What you should do
Working from the records below, repeat exactly the lines starting at the line that contains "Elastic Search (CVE-2015-1427)" and ending at the line that contains "Check out the", inclusive.

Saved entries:
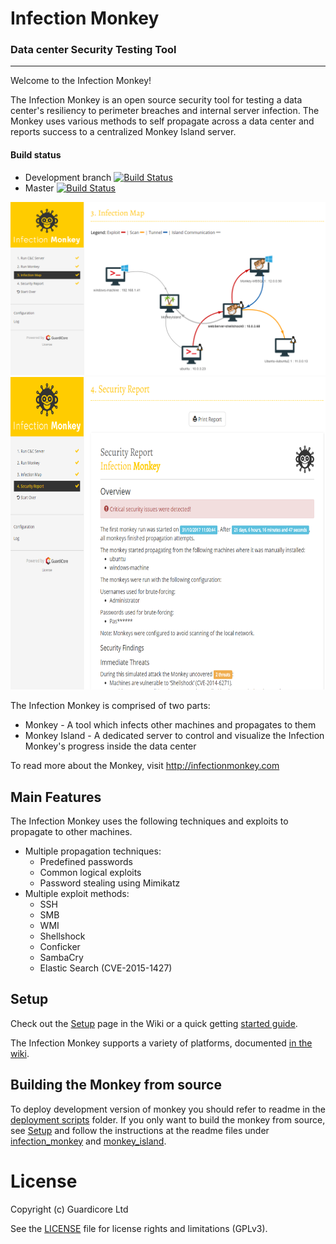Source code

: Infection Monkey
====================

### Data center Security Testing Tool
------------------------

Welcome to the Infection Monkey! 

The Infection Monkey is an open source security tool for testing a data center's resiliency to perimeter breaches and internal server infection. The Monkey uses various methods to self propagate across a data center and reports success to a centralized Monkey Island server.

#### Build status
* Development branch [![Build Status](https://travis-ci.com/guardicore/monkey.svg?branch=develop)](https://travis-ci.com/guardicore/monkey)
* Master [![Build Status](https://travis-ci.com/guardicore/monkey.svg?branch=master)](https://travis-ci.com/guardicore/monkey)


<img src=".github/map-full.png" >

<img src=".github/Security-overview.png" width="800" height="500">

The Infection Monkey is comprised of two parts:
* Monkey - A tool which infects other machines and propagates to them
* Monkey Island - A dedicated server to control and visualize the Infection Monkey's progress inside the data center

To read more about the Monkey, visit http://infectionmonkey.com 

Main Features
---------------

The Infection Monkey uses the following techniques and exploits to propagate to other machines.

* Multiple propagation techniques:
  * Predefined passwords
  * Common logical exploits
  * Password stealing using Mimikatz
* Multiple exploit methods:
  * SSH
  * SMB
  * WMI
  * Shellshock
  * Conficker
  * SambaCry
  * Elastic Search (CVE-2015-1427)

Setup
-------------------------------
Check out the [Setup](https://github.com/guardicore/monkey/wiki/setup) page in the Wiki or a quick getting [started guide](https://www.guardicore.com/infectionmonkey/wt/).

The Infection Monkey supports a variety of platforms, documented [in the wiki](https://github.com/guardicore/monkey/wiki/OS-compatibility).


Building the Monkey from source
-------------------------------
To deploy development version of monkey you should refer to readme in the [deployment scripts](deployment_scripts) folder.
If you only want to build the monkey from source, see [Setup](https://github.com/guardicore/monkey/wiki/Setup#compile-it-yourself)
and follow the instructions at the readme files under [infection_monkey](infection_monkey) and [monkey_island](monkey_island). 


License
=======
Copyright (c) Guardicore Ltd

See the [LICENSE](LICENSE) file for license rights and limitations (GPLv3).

Output of the exercise
  * Elastic Search (CVE-2015-1427)

Setup
-------------------------------
Check out the [Setup](https://github.com/guardicore/monkey/wiki/setup) page in the Wiki or a quick getting [started guide](https://www.guardicore.com/infectionmonkey/wt/).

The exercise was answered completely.